Front page | perl.perl5.porters |
Postings from April 2012
Re: unicode question
From: Brian Fraser
April 25, 2012 20:51
Re: unicode question
Message ID: CA+nL+nYo1zo8vHVOj0YSw8ygquCmE7rih67UHxK9jBO2zOo2nw@mail.gmail.com
On Wed, Apr 25, 2012 at 10:12 PM, Linda W <firstname.lastname@example.org> wrote:
> I read this in my 5.14 documentation (in man page, for perlunicode, my
> p#\) added).
> 1) "use encoding" needed to upgrade non-Latin-1 byte strings
> By default, there is a fundamental asymmetry in Perl's Unicode
> model: implicit upgrading from byte strings to Unicode strings
> assumes that they were encoded in ISO 8859-1 (Latin-1), but Unicode
> strings are downgraded with UTF-8 encoding. This happens because
> the first 256 codepoints in Unicode happens to agree with Latin-1
Side comment, but eep, are the docs still suggesting that people do 'use
encoding'? I don't think they should.
> 1.1) See "Byte and Character Semantics" for more details.
> 2) Byte and Character Semantics
> Beginning with version 5.6, Perl uses logically-wide characters to
> represent strings internally.
> 3) Starting in Perl 5.14, Perl-level operations work with characters
> rather than bytes within the scope of a "use feature
> (or equivalently "use 5.012" or higher). (This is not true if bytes
> have been explicitly requested by "use bytes", nor necessarily true
> interactions with the platform's operating system.)

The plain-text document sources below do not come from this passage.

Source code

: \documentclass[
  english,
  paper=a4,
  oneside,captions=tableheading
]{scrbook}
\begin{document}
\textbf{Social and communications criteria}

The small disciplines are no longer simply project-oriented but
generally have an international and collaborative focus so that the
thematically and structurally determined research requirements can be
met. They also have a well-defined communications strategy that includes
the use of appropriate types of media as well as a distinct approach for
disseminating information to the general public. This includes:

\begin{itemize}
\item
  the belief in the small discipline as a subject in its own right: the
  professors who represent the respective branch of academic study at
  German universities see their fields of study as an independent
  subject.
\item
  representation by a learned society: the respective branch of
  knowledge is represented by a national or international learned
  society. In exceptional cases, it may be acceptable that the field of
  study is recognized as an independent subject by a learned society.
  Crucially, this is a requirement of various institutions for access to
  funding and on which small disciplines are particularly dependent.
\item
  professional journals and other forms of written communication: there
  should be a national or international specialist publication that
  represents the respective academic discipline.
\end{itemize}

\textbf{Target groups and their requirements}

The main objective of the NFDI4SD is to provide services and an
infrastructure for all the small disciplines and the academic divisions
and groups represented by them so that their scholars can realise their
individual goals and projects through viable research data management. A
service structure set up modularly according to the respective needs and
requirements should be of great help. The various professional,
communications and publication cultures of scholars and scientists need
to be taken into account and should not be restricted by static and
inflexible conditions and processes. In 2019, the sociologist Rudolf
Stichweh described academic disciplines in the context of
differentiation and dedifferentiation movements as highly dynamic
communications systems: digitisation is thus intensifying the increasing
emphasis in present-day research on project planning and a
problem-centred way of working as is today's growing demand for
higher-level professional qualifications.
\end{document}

> Ok. If I understand the above correctly, then starting in 5.14 -- but
> triggered by 5.012? 5.14.0 (or 5.014?)... and NOT in 5.12, (?!?! what
> happens there, if not the same, why is the trigger 5.12?)
unicode_strings did not apply to all operations in 5.12. If I recall
correctly only the regex engine was effected in 5.12? Anyway, use 5.012;
(or use v5.12;) or later (use 5.014; use 5.016: yadda) will implicitly
enable unicode_strings, as if you had explicitly done 'use feature
':5.12';', or 'use feature qw( say switch state unicode_strings );'
> Then the statement in paragraph 1 about perl having fundamental assymetric
> problems, no longer applies?
In 5.14+ under unicode_strings, that's mostly right. It's all mostly
treated as UTF-8, syscalls aside. See "The Unicode Bug" and "When Unicode
Does not Happen"
> I.e. If I'm on a UTF-8 system, and my env is set for UTF-8:
> > locale
> The the default will NOW be UTF-8??? (and is wasn't before?!?!?!

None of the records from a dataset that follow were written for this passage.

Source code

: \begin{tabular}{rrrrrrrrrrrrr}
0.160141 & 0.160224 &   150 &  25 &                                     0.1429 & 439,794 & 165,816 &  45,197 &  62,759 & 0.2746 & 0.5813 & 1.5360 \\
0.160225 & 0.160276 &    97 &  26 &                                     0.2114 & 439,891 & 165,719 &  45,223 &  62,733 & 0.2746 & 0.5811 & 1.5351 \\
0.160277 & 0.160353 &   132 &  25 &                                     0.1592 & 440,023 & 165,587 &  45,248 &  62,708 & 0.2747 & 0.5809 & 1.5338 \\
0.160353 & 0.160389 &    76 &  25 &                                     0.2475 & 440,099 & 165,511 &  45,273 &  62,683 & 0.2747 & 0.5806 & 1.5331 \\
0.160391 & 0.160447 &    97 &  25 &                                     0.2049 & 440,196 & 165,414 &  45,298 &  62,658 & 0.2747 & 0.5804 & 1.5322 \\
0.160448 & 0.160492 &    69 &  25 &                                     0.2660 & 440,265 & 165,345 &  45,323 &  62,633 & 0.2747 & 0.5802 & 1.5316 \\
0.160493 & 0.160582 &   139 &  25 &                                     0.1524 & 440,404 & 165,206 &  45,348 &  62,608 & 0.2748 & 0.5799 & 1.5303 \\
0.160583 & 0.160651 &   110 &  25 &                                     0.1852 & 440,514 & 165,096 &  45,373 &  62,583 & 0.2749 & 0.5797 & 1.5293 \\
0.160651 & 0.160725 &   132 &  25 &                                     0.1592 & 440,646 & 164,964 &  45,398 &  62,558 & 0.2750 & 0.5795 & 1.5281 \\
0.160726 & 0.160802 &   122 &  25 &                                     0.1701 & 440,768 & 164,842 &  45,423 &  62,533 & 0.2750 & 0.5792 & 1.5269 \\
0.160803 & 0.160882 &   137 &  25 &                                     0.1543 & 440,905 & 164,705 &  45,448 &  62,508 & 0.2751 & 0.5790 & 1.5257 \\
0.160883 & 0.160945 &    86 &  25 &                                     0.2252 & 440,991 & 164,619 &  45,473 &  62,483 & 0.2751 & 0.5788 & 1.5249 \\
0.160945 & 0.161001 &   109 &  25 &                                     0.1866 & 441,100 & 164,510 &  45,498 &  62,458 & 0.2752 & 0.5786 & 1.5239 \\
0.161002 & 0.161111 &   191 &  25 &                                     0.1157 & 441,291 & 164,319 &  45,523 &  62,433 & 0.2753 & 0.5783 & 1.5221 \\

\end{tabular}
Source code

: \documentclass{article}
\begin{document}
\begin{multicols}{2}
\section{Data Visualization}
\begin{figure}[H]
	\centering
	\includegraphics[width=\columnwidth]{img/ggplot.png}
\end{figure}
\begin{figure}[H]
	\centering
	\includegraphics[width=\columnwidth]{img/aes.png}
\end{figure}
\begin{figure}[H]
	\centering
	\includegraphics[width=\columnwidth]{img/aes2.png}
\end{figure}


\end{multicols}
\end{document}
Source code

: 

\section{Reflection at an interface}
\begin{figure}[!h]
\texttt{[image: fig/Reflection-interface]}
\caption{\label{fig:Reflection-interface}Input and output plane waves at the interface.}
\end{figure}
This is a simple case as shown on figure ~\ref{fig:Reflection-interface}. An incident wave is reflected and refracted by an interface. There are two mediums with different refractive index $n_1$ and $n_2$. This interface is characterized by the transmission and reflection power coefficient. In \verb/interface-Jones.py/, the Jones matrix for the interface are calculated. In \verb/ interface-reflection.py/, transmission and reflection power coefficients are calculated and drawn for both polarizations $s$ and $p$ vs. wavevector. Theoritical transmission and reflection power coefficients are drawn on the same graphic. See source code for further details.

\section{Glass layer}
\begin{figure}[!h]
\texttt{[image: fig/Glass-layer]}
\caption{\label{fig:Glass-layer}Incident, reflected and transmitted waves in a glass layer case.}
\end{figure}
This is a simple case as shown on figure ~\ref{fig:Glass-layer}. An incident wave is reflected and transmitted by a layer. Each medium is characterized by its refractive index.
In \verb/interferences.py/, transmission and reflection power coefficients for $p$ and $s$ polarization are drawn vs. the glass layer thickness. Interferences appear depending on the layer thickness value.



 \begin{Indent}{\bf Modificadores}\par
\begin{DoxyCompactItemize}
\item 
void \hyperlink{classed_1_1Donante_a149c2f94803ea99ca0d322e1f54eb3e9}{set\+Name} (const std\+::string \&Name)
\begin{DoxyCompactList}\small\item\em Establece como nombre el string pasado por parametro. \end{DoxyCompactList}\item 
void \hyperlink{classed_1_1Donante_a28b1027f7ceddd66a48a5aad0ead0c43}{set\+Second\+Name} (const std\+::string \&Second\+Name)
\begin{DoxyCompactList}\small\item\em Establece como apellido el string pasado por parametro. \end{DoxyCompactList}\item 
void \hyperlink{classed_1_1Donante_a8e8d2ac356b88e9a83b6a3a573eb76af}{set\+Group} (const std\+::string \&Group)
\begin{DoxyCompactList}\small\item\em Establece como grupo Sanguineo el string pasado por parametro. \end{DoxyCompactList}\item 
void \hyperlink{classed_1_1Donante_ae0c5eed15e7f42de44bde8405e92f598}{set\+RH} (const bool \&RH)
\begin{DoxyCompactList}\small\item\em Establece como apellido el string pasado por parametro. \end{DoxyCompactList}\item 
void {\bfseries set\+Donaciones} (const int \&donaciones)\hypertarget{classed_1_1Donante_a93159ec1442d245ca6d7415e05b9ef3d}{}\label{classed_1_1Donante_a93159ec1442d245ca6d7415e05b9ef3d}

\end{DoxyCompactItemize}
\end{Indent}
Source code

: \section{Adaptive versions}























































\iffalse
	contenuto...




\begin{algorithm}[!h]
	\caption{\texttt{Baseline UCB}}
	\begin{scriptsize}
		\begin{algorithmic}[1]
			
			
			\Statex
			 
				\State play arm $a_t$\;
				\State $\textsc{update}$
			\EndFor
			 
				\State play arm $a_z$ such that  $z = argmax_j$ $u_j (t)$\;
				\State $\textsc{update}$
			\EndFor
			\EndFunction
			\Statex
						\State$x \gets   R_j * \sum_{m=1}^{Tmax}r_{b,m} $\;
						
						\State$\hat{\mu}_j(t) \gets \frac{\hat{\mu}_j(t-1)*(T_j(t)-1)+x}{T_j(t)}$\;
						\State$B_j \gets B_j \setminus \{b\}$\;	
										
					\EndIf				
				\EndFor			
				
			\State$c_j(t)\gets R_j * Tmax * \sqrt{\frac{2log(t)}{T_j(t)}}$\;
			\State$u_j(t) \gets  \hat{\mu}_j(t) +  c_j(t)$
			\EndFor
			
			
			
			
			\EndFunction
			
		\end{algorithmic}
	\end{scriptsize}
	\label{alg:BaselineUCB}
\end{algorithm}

Nope. locales have nothing to do with it. Your locales will only come into
effect if you do 'use locale', or slightly more sanely in 5.16 if you do
'use locale ":not_characters"'. Moreso, after you set all those vars, what
did you the expect to be affected? The regex engine? Operations on strings?
IO? How @ARGV is decoded? How the source code is parsed? All/some?
> IF perl properly pays attention to the environment, as I thought it was
> documented to do in 5.8, great.
I have never really used 5.8, but it was my impression that the Unicode
model in 5.8.0 was different from the model of later versions. So when
someone tells you something about 5.8, you ask what sub-version, and by
which vendor : D
> If not... er..*OUCH* (that hurts) -- I've though perl was fully unicode
> in a UTF-8 env since 5.8... when I was told it was... (me<-gullible).
> So was a I idiot for drinking the koolaid instead of the fine print (a bit
> dry to quench thirst)? Is it fixed now?
We are all idiots drinking the koolaid when it comes to Unicode. In that
regard, http://stackoverflow.com/a/6163129 as well as the perlunicook
manpage (new in 5.16!) are _very_ nice resources.